Are there more differences or more similarities between human language and other animal communication systems? And what exactly does it tell us if we find precursors and convergent evolution of aspects similar to human language? These were some of the key questions at this year’s Evolang’s Animal Communication and Language Evolution Workshop (proceedings for all workshops here).

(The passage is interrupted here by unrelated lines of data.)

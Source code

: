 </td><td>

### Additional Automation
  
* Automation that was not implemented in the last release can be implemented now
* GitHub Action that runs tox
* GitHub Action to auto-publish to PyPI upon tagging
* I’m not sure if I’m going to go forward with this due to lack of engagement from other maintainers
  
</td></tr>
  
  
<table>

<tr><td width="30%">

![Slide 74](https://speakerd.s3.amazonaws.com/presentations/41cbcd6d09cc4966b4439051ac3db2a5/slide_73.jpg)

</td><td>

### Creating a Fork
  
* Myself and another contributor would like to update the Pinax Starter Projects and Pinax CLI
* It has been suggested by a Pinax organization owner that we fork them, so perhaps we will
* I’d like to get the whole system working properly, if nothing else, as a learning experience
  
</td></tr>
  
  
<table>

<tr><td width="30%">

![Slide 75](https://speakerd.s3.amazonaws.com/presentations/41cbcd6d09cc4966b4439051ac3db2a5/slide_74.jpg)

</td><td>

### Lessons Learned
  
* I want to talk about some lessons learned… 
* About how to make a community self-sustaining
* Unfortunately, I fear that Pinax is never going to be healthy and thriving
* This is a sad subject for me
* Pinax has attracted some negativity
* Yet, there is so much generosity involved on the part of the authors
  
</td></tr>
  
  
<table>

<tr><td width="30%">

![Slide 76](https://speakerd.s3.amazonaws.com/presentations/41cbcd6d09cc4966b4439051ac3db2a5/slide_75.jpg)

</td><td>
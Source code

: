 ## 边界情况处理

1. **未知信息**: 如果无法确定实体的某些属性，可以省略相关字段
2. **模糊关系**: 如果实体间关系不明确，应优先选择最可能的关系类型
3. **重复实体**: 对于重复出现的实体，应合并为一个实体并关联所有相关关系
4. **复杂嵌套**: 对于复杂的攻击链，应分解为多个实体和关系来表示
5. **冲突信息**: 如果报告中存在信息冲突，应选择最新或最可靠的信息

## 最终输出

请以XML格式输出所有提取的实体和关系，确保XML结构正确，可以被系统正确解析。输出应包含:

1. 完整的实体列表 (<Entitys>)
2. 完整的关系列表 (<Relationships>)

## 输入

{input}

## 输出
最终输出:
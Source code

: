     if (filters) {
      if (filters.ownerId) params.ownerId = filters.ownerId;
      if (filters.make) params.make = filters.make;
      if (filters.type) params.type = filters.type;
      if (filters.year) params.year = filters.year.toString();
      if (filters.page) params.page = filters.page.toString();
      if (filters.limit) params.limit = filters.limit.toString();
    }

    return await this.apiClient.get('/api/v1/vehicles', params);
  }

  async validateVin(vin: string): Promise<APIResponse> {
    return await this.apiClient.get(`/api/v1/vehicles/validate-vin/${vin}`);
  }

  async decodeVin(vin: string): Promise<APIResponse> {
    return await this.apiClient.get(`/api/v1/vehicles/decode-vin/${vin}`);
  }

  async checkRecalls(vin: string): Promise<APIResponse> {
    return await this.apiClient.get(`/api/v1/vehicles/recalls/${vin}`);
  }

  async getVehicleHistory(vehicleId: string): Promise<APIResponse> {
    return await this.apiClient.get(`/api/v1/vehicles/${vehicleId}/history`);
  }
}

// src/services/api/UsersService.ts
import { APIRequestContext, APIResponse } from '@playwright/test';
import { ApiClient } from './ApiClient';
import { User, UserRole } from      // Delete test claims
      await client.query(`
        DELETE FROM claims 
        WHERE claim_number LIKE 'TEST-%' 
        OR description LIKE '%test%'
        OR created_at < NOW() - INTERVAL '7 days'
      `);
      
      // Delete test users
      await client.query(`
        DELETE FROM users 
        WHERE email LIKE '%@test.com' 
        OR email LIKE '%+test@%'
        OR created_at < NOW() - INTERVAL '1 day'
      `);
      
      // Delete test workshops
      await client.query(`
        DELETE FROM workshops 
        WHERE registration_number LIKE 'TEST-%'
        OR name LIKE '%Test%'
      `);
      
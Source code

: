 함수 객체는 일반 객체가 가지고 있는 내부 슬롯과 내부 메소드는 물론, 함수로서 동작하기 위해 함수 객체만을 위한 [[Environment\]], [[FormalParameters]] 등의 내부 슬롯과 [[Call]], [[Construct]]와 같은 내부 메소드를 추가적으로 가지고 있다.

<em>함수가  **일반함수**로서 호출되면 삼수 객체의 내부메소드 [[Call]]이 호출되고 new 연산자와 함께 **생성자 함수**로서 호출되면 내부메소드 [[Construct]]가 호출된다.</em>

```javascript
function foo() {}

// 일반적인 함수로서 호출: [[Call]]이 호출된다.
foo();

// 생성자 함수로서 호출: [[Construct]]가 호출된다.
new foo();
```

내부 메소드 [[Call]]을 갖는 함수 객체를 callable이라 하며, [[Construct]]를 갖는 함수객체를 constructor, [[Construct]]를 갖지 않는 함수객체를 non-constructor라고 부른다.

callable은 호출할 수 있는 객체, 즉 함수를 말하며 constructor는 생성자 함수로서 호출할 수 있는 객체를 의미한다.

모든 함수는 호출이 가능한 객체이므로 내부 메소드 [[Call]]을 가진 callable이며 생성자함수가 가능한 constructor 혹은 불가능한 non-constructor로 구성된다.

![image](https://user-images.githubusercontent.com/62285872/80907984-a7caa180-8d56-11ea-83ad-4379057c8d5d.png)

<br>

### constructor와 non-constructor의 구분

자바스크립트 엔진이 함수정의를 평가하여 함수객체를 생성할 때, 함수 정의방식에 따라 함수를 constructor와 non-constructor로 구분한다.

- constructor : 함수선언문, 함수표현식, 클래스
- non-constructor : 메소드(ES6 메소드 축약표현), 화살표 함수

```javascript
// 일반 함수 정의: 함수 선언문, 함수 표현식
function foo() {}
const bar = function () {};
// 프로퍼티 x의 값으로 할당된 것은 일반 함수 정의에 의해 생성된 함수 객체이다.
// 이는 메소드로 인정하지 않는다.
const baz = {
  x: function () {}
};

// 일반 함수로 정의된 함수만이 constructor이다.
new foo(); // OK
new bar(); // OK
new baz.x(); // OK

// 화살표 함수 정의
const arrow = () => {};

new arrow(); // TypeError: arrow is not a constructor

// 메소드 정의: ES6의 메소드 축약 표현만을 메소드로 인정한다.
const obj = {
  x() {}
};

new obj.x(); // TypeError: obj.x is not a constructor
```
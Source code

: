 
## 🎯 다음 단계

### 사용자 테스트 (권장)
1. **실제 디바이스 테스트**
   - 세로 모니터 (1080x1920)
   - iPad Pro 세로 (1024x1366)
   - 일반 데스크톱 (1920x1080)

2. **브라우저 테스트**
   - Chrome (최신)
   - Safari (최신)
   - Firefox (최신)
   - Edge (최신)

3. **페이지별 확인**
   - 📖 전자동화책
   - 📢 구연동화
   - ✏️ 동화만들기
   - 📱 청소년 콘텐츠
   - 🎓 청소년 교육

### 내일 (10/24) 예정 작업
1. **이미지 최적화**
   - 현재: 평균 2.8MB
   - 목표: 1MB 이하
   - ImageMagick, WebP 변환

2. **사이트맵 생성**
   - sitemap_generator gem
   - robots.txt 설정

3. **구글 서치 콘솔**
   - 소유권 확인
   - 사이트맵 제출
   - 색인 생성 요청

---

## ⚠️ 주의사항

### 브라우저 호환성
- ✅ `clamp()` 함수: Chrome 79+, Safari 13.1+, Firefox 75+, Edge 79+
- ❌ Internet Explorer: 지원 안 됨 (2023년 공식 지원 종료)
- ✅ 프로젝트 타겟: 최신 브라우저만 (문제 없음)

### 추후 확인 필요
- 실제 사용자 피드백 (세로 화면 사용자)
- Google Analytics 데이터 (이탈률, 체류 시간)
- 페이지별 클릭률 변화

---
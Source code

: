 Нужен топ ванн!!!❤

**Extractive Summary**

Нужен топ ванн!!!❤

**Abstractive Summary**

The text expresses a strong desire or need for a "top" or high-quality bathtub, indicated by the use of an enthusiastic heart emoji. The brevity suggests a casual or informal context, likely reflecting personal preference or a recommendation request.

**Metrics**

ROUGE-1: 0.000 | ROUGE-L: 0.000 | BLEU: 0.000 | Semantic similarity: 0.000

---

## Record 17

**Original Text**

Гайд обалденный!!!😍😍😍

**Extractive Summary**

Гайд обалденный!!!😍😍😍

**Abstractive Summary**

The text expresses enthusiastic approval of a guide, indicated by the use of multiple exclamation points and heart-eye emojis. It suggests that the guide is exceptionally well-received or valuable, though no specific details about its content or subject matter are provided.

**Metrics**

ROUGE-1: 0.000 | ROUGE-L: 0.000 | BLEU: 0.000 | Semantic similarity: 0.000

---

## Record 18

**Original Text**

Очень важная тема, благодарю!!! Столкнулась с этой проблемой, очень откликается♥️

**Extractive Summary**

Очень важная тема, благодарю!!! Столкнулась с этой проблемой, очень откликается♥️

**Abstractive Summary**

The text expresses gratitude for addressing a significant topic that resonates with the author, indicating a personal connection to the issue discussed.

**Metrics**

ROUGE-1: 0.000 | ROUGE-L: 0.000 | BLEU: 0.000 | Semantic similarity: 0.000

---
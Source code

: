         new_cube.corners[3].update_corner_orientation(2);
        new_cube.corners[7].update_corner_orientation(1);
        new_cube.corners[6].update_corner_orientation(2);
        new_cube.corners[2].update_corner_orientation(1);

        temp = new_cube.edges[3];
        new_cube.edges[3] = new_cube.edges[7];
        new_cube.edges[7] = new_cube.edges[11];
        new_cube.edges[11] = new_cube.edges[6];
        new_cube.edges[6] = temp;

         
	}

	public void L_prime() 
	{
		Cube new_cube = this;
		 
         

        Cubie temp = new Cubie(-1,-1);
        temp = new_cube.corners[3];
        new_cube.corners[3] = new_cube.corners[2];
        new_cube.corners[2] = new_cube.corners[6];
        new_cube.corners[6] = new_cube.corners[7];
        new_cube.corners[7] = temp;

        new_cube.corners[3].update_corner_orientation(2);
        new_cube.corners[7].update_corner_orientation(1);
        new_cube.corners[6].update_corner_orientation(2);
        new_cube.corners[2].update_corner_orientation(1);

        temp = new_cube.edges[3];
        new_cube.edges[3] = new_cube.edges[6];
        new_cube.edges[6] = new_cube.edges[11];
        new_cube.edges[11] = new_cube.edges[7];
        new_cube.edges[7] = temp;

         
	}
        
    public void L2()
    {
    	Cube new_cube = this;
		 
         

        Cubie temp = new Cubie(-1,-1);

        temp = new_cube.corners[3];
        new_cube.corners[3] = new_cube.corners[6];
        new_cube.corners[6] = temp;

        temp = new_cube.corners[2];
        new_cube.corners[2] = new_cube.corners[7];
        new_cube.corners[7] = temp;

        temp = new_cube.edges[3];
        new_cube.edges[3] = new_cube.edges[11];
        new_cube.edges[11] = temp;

As Johan Bolhuis pointed out, ever since Darwin (1871), comparing apes and humans’ seemed like the most logical thing to do when trying to find out more about the evolution of traits presumed to be special to humans. Apes and especially chimpanzees, so the reasoning goes, are after all our closest relatives and serve as the best models for the capacities of our prelinguistic hominid ancestors. The comparative aspects of language have gained new attention since the controversial Hauser, Chomsky, Fitch (2002) paper in Science. For example, their claim that the capacity for producing and understanding recursive embedding of a certain kind is uniquely human was taken up by some researchers (including Hauser and Fitch themselves) who looked for syntactic abilities in other animals. More recently, songbirds have also become a centre of attention in the animal communication literature, with pretty much everything being quite controversial, however.
What is important here, according to the second workshop organizer Kazuo Okanoya, is that when doing research and theorizing, we should not treat humans as a special case, but as on a continuum with animals. And this also holds for language. In explaining language evolution, we don’t want to speak of a sudden burst that gave us something that is wholly different from anything else in the animal kingdom, but more of a continuous transition and emergence of language. For this it is, important to study other animals in closer details if we are to arrive at a continuous explanation of language emergence. Granted, humans are special. But simply saying they are special isn’t scientific. We need to detail in what ways humans are special.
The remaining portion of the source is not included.